Where the data below begins, start retyping exactly, and end on the line with "### Choice of Architecture", which is included; no picture goes in.

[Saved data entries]
((

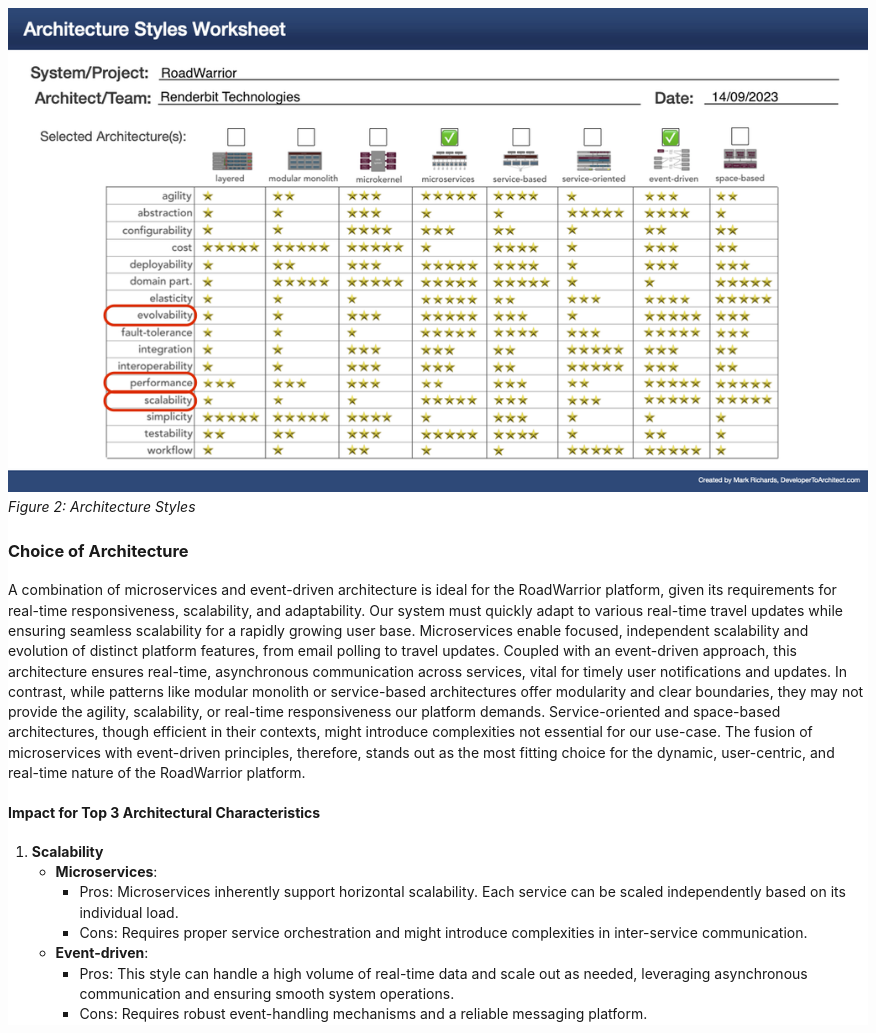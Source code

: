![Architecture Styles](./diagrams/architecture-styles-diagram.png)
_Figure 2: Architecture Styles_

### Choice of Architecture

A combination of microservices and event-driven architecture is ideal for the RoadWarrior platform, given its requirements for real-time responsiveness, scalability, and adaptability. Our system must quickly adapt to various real-time travel updates while ensuring seamless scalability for a rapidly growing user base. Microservices enable focused, independent scalability and evolution of distinct platform features, from email polling to travel updates. Coupled with an event-driven approach, this architecture ensures real-time, asynchronous communication across services, vital for timely user notifications and updates. In contrast, while patterns like modular monolith or service-based architectures offer modularity and clear boundaries, they may not provide the agility, scalability, or real-time responsiveness our platform demands. Service-oriented and space-based architectures, though efficient in their contexts, might introduce complexities not essential for our use-case. The fusion of microservices with event-driven principles, therefore, stands out as the most fitting choice for the dynamic, user-centric, and real-time nature of the RoadWarrior platform.

#### Impact for Top 3 Architectural Characteristics

1. **Scalability**
    - **Microservices**:
        - Pros: Microservices inherently support horizontal scalability. Each service can be scaled independently based on its individual load.
        - Cons: Requires proper service orchestration and might introduce complexities in inter-service communication.
    - **Event-driven**:
        - Pros: This style can handle a high volume of real-time data and scale out as needed, leveraging asynchronous communication and ensuring smooth system operations.
        - Cons: Requires robust event-handling mechanisms and a reliable messaging platform.
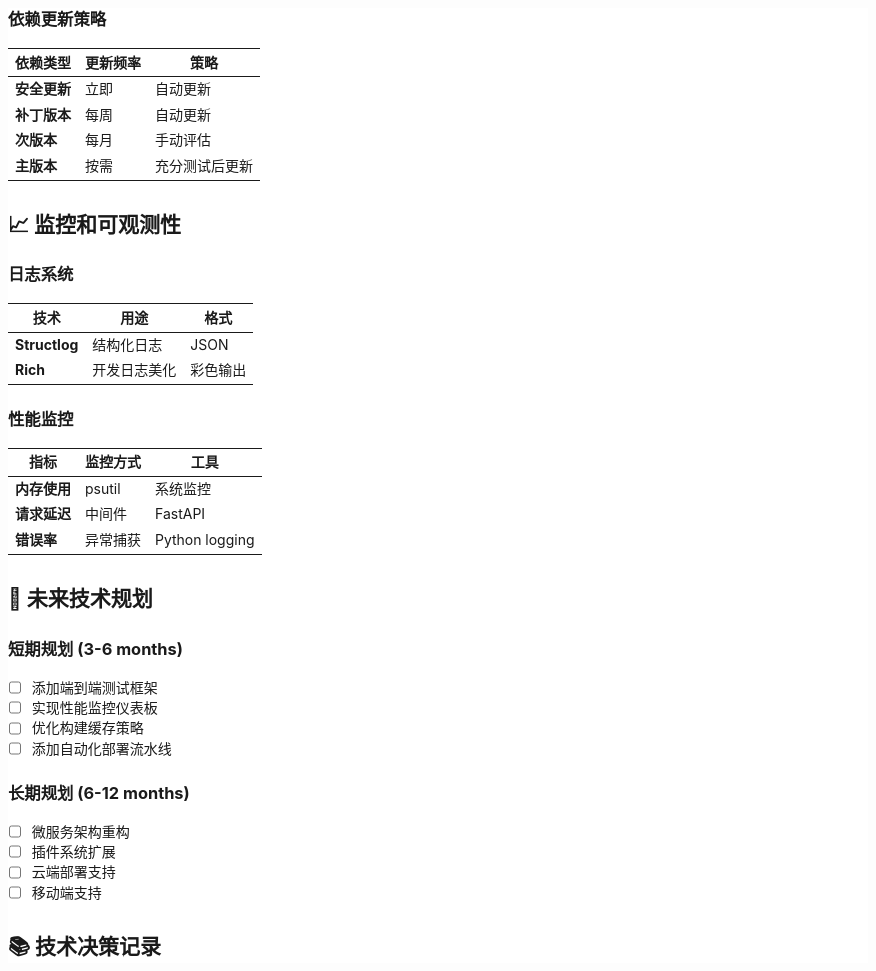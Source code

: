### 依赖更新策略

| 依赖类型 | 更新频率 | 策略 |
|----------|----------|------|
| **安全更新** | 立即 | 自动更新 |
| **补丁版本** | 每周 | 自动更新 |
| **次版本** | 每月 | 手动评估 |
| **主版本** | 按需 | 充分测试后更新 |

## 📈 监控和可观测性

### 日志系统

| 技术 | 用途 | 格式 |
|------|------|------|
| **Structlog** | 结构化日志 | JSON |
| **Rich** | 开发日志美化 | 彩色输出 |

### 性能监控

| 指标 | 监控方式 | 工具 |
|------|----------|------|
| **内存使用** | psutil | 系统监控 |
| **请求延迟** | 中间件 | FastAPI |
| **错误率** | 异常捕获 | Python logging |

## 🎯 未来技术规划

### 短期规划 (3-6 months)

- [ ] 添加端到端测试框架
- [ ] 实现性能监控仪表板
- [ ] 优化构建缓存策略
- [ ] 添加自动化部署流水线

### 长期规划 (6-12 months)

- [ ] 微服务架构重构
- [ ] 插件系统扩展
- [ ] 云端部署支持
- [ ] 移动端支持

## 📚 技术决策记录
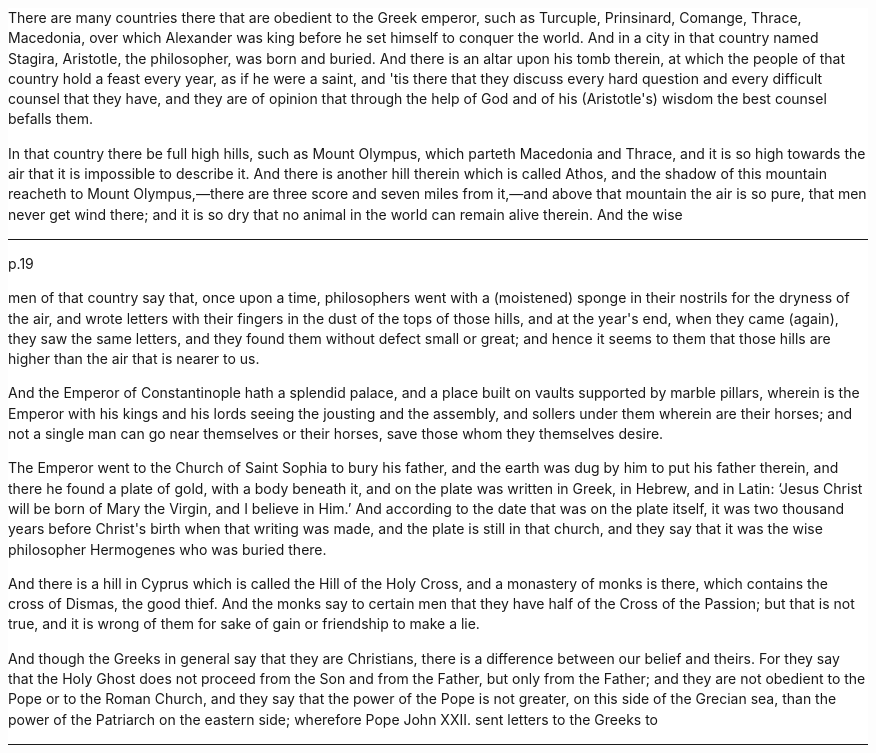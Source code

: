 There are many countries there that are obedient to the Greek emperor, such as Turcuple, Prinsinard, Comange, Thrace, Macedonia, over which Alexander was king before he set himself to conquer the world. And in a city in that country named Stagira, Aristotle, the philosopher, was born and buried. And there is an altar upon his tomb therein, at which the people of that country hold a feast every year, as if he were a saint, and 'tis there that they discuss every hard question and every difficult counsel that they have, and they are of opinion that through the help of God and of his (Aristotle's) wisdom the best counsel befalls them.


In that country there be full high hills, such as Mount Olympus, which parteth Macedonia and Thrace, and it is so high towards the air that it is impossible to describe it. And there is another hill therein which is called Athos, and the shadow of this mountain reacheth to Mount Olympus,—there are three score and seven miles from it,—and above that mountain the air is so pure, that men never get wind there; and it is so dry that no animal in the world can remain alive therein. And the wise



---

p.19



men of that country say that, once upon a time, philosophers went with a (moistened) sponge in their nostrils for the dryness of the air, and wrote letters with their fingers in the dust of the tops of those hills, and at the year's end, when they came (again), they saw the same letters, and they found them without defect small or great; and hence it seems to them that those hills are higher than the air that is nearer to us.


And the Emperor of Constantinople hath a splendid palace, and a place built on vaults supported by marble pillars, wherein is the Emperor with his kings and his lords seeing the jousting and the assembly, and sollers under them wherein are their horses; and not a single man can go near themselves or their horses, save those whom they themselves desire.


The Emperor went to the Church of Saint Sophia to bury his father, and the earth was dug by him to put his father therein, and there he found a plate of gold, with a body beneath it, and on the plate was written in Greek, in Hebrew, and in Latin: ‘Jesus Christ will be born of Mary the Virgin, and I believe in Him.’ And according to the date that was on the plate itself, it was two thousand years before Christ's birth when that writing was made, and the plate is still in that church, and they say that it was the wise philosopher Hermogenes who was buried there.


And there is a hill in Cyprus which is called the Hill of the Holy Cross, and a monastery of monks is there, which contains the cross of Dismas, the good thief. And the monks say to certain men that they have half of the Cross of the Passion; but that is not true, and it is wrong of them for sake of gain or friendship to make a lie.


And though the Greeks in general say that they are Christians, there is a difference between our belief and theirs. For they say that the Holy Ghost does not proceed from the Son and from the Father, but only from the Father; and they are not obedient to the Pope or to the Roman Church, and they say that the power of the Pope is not greater, on this side of the Grecian sea, than the power of the Patriarch on the eastern side; wherefore Pope John XXII. sent letters to the Greeks to



---
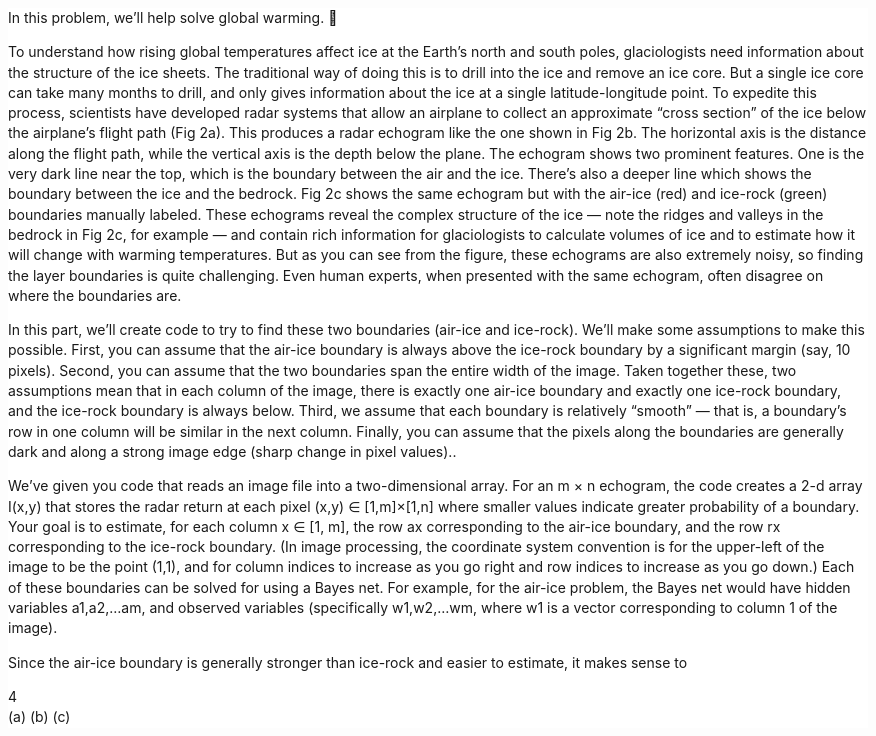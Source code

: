 In this problem, we’ll help solve global warming. 🙂

To understand how rising global temperatures affect ice at the Earth’s north and south poles, glaciologists need information about the structure of the ice sheets. The traditional way of doing this is to drill into the ice and remove an ice core. But a single ice core can take many months to drill, and only gives information about the ice at a single latitude-longitude point. To expedite this process, scientists have developed radar systems that allow an airplane to collect an approximate “cross section” of the ice below the airplane’s flight path (Fig 2a). This produces a radar echogram like the one shown in Fig 2b. The horizontal axis is the distance along the flight path, while the vertical axis is the depth below the plane. The echogram shows two prominent features. One is the very dark line near the top, which is the boundary between the air and the ice. There’s also a deeper line which shows the boundary between the ice and the bedrock. Fig 2c shows the same echogram but with the air-ice (red) and ice-rock (green) boundaries manually labeled. These echograms reveal the complex structure of the ice — note the ridges and valleys in the bedrock in Fig 2c, for example — and contain rich information for glaciologists to calculate volumes of ice and to estimate how it will change with warming temperatures. But as you can see from the figure, these echograms are also extremely noisy, so finding the layer boundaries is quite challenging. Even human experts, when presented with the same echogram, often disagree on where the boundaries are.

In this part, we’ll create code to try to find these two boundaries (air-ice and ice-rock). We’ll make some assumptions to make this possible. First, you can assume that the air-ice boundary is always above the ice-rock boundary by a significant margin (say, 10 pixels). Second, you can assume that the two boundaries span the entire width of the image. Taken together these, two assumptions mean that in each column of the image, there is exactly one air-ice boundary and exactly one ice-rock boundary, and the ice-rock boundary is always below. Third, we assume that each boundary is relatively “smooth” — that is, a boundary’s row in one column will be similar in the next column. Finally, you can assume that the pixels along the boundaries are generally dark and along a strong image edge (sharp change in pixel values)..

We’ve given you code that reads an image file into a two-dimensional array. For an m × n echogram, the code creates a 2-d array I(x,y) that stores the radar return at each pixel (x,y) ∈ [1,m]×[1,n] where smaller values indicate greater probability of a boundary. Your goal is to estimate, for each column x ∈ [1, m], the row ax corresponding to the air-ice boundary, and the row rx corresponding to the ice-rock boundary. (In image processing, the coordinate system convention is for the upper-left of the image to be the point (1,1), and for column indices to increase as you go right and row indices to increase as you go down.) Each of these boundaries can be solved for using a Bayes net. For example, for the air-ice problem, the Bayes net would have hidden variables a1,a2,…am, and observed variables (specifically w1,w2,…wm, where w1 is a vector corresponding to column 1 of the image).

Since the air-ice boundary is generally stronger than ice-rock and easier to estimate, it makes sense to

</div>
</div>
<div class="layoutArea">
<div class="column">
4

</div>
</div>
</div>
<div class="page" title="Page 5">
<div class="layoutArea">
<div class="column">
(a) (b) (c)
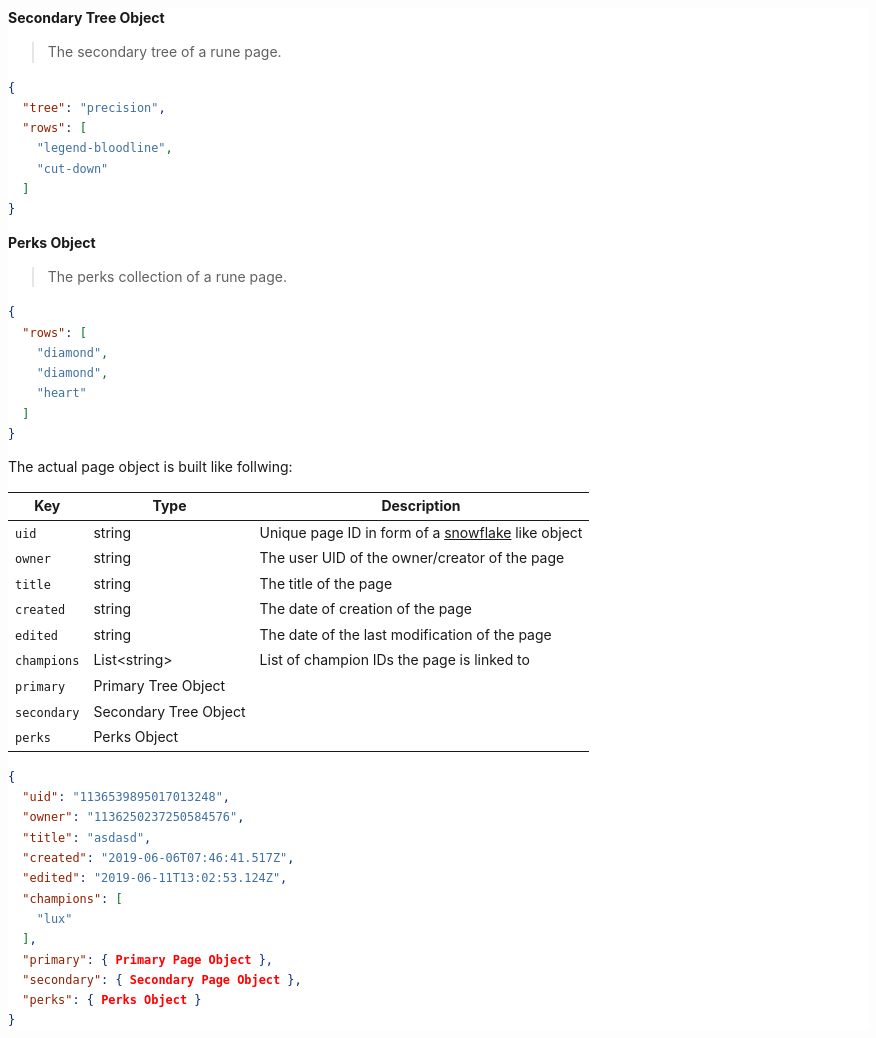 **Secondary Tree Object**

>  The secondary tree of a rune page.

```json
{
  "tree": "precision",
  "rows": [
    "legend-bloodline",
    "cut-down"
  ]
}
```

**Perks Object**

> The perks collection of a rune page.

```json
{
  "rows": [
    "diamond",
    "diamond",
    "heart"
  ]
}
```

The actual page object is built like follwing:

| Key | Type |  Description |
|-----|------|--------------|
| `uid` | string | Unique page ID in form of a [snowflake](https://developer.twitter.com/en/docs/basics/twitter-ids.html) like object |
| `owner` | string | The user UID of the owner/creator of the page |
| `title` | string | The title of the page |
| `created` | string | The date of creation of the page |
| `edited` | string | The date of the last modification of the page |
| `champions` | List\<string\> | List of champion IDs the page is linked to |
| `primary` | Primary Tree Object | |
| `secondary` | Secondary Tree Object | |
| `perks` | Perks Object | |

```json
{
  "uid": "1136539895017013248",
  "owner": "1136250237250584576",
  "title": "asdasd",
  "created": "2019-06-06T07:46:41.517Z",
  "edited": "2019-06-11T13:02:53.124Z",
  "champions": [
    "lux"
  ],
  "primary": { Primary Page Object },
  "secondary": { Secondary Page Object },
  "perks": { Perks Object }
}
```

))

TASK OUTPUT >>
Source code

:![Architecture Styles](./diagrams/architecture-styles-diagram.png)
_Figure 2: Architecture Styles_

### Choice of Architecture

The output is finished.